● **SUPPLIED DATA**:
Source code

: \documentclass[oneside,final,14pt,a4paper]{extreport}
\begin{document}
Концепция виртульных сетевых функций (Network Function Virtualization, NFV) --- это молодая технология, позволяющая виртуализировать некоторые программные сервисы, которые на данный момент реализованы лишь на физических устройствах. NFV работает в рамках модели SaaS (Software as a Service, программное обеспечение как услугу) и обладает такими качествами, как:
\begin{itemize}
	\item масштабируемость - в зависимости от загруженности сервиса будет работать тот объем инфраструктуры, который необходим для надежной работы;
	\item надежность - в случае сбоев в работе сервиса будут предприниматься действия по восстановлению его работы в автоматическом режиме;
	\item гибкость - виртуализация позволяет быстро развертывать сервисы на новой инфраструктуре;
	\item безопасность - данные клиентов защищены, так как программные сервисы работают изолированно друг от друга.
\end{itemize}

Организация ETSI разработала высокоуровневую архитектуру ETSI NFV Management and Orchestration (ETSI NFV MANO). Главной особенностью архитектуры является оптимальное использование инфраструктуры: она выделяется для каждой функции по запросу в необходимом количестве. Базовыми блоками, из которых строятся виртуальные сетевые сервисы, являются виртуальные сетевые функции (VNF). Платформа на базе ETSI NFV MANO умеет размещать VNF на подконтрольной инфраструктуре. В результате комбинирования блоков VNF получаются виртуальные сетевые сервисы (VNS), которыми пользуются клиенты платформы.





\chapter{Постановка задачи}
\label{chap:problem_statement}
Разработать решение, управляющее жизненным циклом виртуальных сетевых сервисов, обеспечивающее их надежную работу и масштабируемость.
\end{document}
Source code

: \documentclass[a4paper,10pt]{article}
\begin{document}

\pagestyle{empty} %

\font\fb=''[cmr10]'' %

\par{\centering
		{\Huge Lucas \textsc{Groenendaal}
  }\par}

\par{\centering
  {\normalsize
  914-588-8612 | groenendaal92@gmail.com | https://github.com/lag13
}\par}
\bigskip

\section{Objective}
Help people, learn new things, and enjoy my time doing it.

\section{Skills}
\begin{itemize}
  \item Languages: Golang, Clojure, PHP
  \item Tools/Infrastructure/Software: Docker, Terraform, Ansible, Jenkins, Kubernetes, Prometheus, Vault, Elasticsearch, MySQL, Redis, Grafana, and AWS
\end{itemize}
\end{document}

● **WHAT TO PRODUCE**: Locate the word "программные" in the data above. Copy every line carrying it.

● **OUTPUT FOR THIS EXERCISE**:
Концепция виртульных сетевых функций (Network Function Virtualization, NFV) --- это молодая технология, позволяющая виртуализировать некоторые программные сервисы, которые на данный момент реализованы лишь на физических устройствах. NFV работает в рамках модели SaaS (Software as a Service, программное обеспечение как услугу) и обладает такими качествами, как:
	\item безопасность - данные клиентов защищены, так как программные сервисы работают изолированно друг от друга.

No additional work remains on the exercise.